» Activity
The answer is every line in the data below that contains the word "invention".

'''

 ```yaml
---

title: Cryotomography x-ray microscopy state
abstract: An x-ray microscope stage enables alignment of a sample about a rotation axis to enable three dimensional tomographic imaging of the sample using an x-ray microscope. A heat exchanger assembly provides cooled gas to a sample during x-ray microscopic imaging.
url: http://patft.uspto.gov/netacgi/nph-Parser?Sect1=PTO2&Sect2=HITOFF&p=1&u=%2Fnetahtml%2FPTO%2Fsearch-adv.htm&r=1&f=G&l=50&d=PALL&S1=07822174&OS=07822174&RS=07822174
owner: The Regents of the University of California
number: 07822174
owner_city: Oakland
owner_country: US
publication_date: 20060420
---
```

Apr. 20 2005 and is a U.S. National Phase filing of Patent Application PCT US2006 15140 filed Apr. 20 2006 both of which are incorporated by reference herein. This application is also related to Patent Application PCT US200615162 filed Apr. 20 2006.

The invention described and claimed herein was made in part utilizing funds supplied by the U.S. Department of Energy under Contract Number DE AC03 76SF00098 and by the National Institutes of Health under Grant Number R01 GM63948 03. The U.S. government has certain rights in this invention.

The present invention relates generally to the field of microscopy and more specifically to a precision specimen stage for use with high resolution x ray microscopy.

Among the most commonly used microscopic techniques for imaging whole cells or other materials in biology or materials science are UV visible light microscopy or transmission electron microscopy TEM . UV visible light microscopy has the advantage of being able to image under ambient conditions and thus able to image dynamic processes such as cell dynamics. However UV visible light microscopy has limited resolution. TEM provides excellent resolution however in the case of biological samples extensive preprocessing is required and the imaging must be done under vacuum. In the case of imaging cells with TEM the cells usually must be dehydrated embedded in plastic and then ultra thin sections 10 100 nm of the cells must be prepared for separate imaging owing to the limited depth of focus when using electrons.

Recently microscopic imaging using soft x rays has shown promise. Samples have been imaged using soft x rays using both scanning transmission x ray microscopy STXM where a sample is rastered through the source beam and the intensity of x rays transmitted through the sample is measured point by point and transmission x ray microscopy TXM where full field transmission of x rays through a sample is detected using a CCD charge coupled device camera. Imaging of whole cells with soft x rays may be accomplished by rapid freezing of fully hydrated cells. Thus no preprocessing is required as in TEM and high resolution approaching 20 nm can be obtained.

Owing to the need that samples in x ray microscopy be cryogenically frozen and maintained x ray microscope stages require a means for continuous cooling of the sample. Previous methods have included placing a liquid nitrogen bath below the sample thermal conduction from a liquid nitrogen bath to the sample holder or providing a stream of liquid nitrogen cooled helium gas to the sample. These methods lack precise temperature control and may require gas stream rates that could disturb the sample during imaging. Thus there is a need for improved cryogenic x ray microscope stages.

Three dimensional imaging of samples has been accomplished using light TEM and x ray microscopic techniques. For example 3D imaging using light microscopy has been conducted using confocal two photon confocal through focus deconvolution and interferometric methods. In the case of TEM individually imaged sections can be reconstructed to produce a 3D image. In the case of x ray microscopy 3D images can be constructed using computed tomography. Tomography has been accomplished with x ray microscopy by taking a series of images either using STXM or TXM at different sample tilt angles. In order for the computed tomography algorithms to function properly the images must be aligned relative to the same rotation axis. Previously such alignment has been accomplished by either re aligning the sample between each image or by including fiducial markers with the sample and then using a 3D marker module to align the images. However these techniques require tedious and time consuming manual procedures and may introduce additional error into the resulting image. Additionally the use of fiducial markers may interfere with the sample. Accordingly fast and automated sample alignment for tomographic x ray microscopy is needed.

'''

» Answer
The invention described and claimed herein was made in part utilizing funds supplied by the U.S. Department of Energy under Contract Number DE AC03 76SF00098 and by the National Institutes of Health under Grant Number R01 GM63948 03. The U.S. government has certain rights in this invention.
The present invention relates generally to the field of microscopy and more specifically to a precision specimen stage for use with high resolution x ray microscopy.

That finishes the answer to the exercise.